Und jetzt die Grenze, ohne die der Rest unseriös wäre: Diese Karten zeigen, wo Menschen etwas spüren — nicht, wo eine Emotion «gelagert» wird. Es sind Selbstauskünfte auf einer Silhouette, keine Messung im Gewebe. Die populäre Behauptung, eine bestimmte Emotion stecke wie eine Datei in einem bestimmten Muskel, wird davon nicht gestützt. Gestützt wird etwas Praktischeres: Emotionen haben eine körperliche Seite, anhaltende Anspannung verändert Muskel-, Atem- und Haltungsmuster, und Arbeit am Körper kann diese Muster beeinflussen.

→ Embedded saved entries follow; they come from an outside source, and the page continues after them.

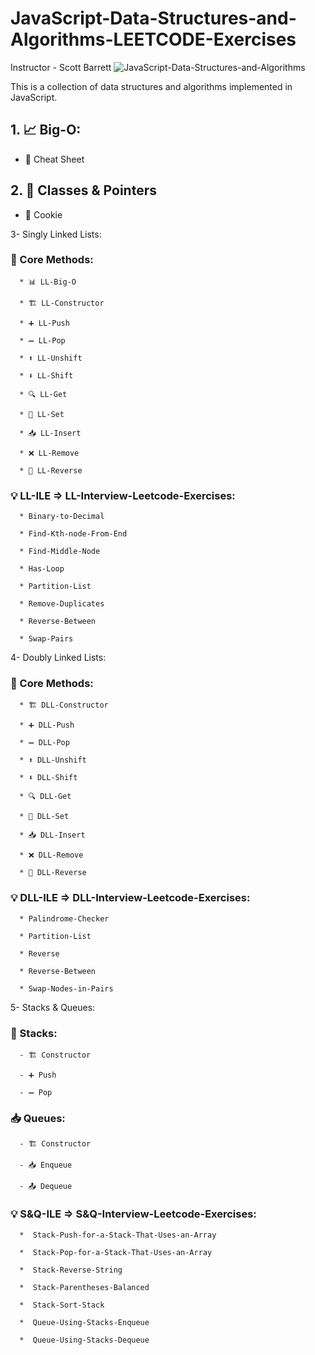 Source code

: ﻿# JavaScript-Data-Structures-and-Algorithms-LEETCODE-Exercises

Instructor - Scott Barrett
![JavaScript-Data-Structures-and-Algorithms](https://img-c.udemycdn.com/course/750x422/3406816_0ea7_10.jpg)

This is a collection of data structures and algorithms implemented in JavaScript.

## 1. 📈 Big-O:

   - 📄 Cheat Sheet

## 2. 🧱 Classes & Pointers

   - 🍪 Cookie
   
3- Singly Linked Lists:

   ### 📘 Core Methods:

      * 📊 LL-Big-O

      * 🏗️ LL-Constructor

      * ➕ LL-Push

      * ➖ LL-Pop

      * ⬆️ LL-Unshift

      * ⬇️ LL-Shift

      * 🔍 LL-Get

      * 📝 LL-Set

      * 📥 LL-Insert

      * ❌ LL-Remove

      * 🔁 LL-Reverse
      

   ### 💡 LL-ILE => LL-Interview-Leetcode-Exercises:

      * Binary-to-Decimal

      * Find-Kth-node-From-End

      * Find-Middle-Node

      * Has-Loop

      * Partition-List

      * Remove-Duplicates

      * Reverse-Between

      * Swap-Pairs

4- Doubly Linked Lists:

   ### 📘 Core Methods:

      * 🏗️ DLL-Constructor

      * ➕ DLL-Push

      * ➖ DLL-Pop

      * ⬆️ DLL-Unshift

      * ⬇️ DLL-Shift

      * 🔍 DLL-Get

      * 📝 DLL-Set

      * 📥 DLL-Insert

      * ❌ DLL-Remove

      * 🔁 DLL-Reverse

   ### 💡 DLL-ILE => DLL-Interview-Leetcode-Exercises:
   
      * Palindrome-Checker

      * Partition-List

      * Reverse

      * Reverse-Between

      * Swap-Nodes-in-Pairs

5- Stacks & Queues:

   ### 🥞 Stacks: 

      - 🏗️ Constructor

      - ➕ Push

      - ➖ Pop

   ### 📥 Queues:

      - 🏗️ Constructor

      - 📥 Enqueue
      
      - 📤 Dequeue


   ### 💡 S&Q-ILE => S&Q-Interview-Leetcode-Exercises:
   
      *  Stack-Push-for-a-Stack-That-Uses-an-Array

      *  Stack-Pop-for-a-Stack-That-Uses-an-Array

      *  Stack-Reverse-String

      *  Stack-Parentheses-Balanced

      *  Stack-Sort-Stack
      
      *  Queue-Using-Stacks-Enqueue

      *  Queue-Using-Stacks-Dequeue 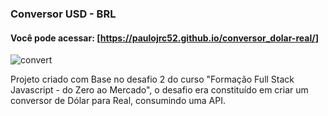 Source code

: ### Conversor USD - BRL
#### Você pode acessar:  [<https://paulojrc52.github.io/conversor_dolar-real/>]
![convert](https://user-images.githubusercontent.com/100033559/216464165-3522b2ce-b6fe-4aaa-a84c-5a3903ee4402.gif)


Projeto criado com Base no desafio 2 do curso "Formação Full Stack Javascript - do Zero ao Mercado", o desafio era constituído em criar um conversor de Dólar para Real, consumindo uma API.

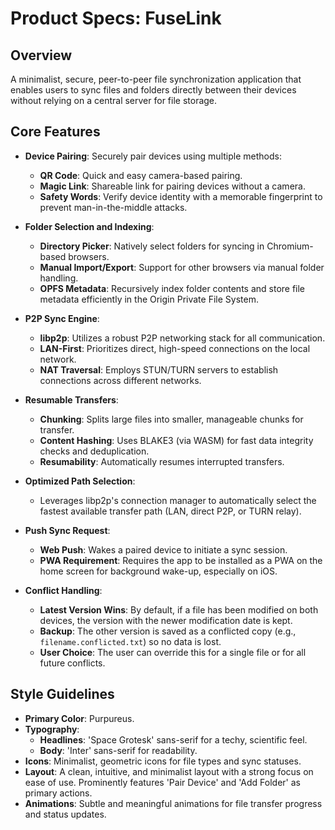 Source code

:# Product Specs: FuseLink

## Overview

A minimalist, secure, peer-to-peer file synchronization application that enables users to sync files and folders directly between their devices without relying on a central server for file storage.

## Core Features

- **Device Pairing**: Securely pair devices using multiple methods:
  - **QR Code**: Quick and easy camera-based pairing.
  - **Magic Link**: Shareable link for pairing devices without a camera.
  - **Safety Words**: Verify device identity with a memorable fingerprint to prevent man-in-the-middle attacks.

- **Folder Selection and Indexing**:
  - **Directory Picker**: Natively select folders for syncing in Chromium-based browsers.
  - **Manual Import/Export**: Support for other browsers via manual folder handling.
  - **OPFS Metadata**: Recursively index folder contents and store file metadata efficiently in the Origin Private File System.

- **P2P Sync Engine**:
  - **libp2p**: Utilizes a robust P2P networking stack for all communication.
  - **LAN-First**: Prioritizes direct, high-speed connections on the local network.
  - **NAT Traversal**: Employs STUN/TURN servers to establish connections across different networks.

- **Resumable Transfers**:
  - **Chunking**: Splits large files into smaller, manageable chunks for transfer.
  - **Content Hashing**: Uses BLAKE3 (via WASM) for fast data integrity checks and deduplication.
  - **Resumability**: Automatically resumes interrupted transfers.

- **Optimized Path Selection**:
  - Leverages libp2p's connection manager to automatically select the fastest available transfer path (LAN, direct P2P, or TURN relay).

- **Push Sync Request**:
  - **Web Push**: Wakes a paired device to initiate a sync session.
  - **PWA Requirement**: Requires the app to be installed as a PWA on the home screen for background wake-up, especially on iOS.

- **Conflict Handling**:
  - **Latest Version Wins**: By default, if a file has been modified on both devices, the version with the newer modification date is kept.
  - **Backup**: The other version is saved as a conflicted copy (e.g., `filename.conflicted.txt`) so no data is lost.
  - **User Choice**: The user can override this for a single file or for all future conflicts.

## Style Guidelines

- **Primary Color**: Purpureus.
- **Typography**:
  - **Headlines**: 'Space Grotesk' sans-serif for a techy, scientific feel.
  - **Body**: 'Inter' sans-serif for readability.
- **Icons**: Minimalist, geometric icons for file types and sync statuses.
- **Layout**: A clean, intuitive, and minimalist layout with a strong focus on ease of use. Prominently features 'Pair Device' and 'Add Folder' as primary actions.
- **Animations**: Subtle and meaningful animations for file transfer progress and status updates.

Interozeption: der Sinn, den kaum jemand trainiert

Neben der Körperkarte steht ein zweiter Befund: die Interozeption — die Wahrnehmung der Signale aus dem Körperinneren: Herzschlag, Atem, Muskelspannung, Zustand der Eingeweide. Wer diese Signale schlecht liest, hat einen erschwerten Zugang zu der Information, was gerade mit ihm los ist. Genau hier setzt Körperarbeit an: nicht beim Wegmachen der Spannung, sondern beim Wiederherstellen der Leitung.

Dazu kommt die Beobachtung, die Stephen Porges mit seiner Polyvagal-Theorie bekannt gemacht hat: Das Nervensystem prüft die Umgebung permanent auf Sicherheit und Bedrohung, und das Resultat schreibt sich in Gesicht, Kehle, Brustkorb und Bauch ein, bevor ein Gedanke fertig ist. Als Erklärungsrahmen ist die Theorie einflussreich und zugleich fachlich umstritten — wir führen sie als Deutung, nicht als gesicherte Physiologie.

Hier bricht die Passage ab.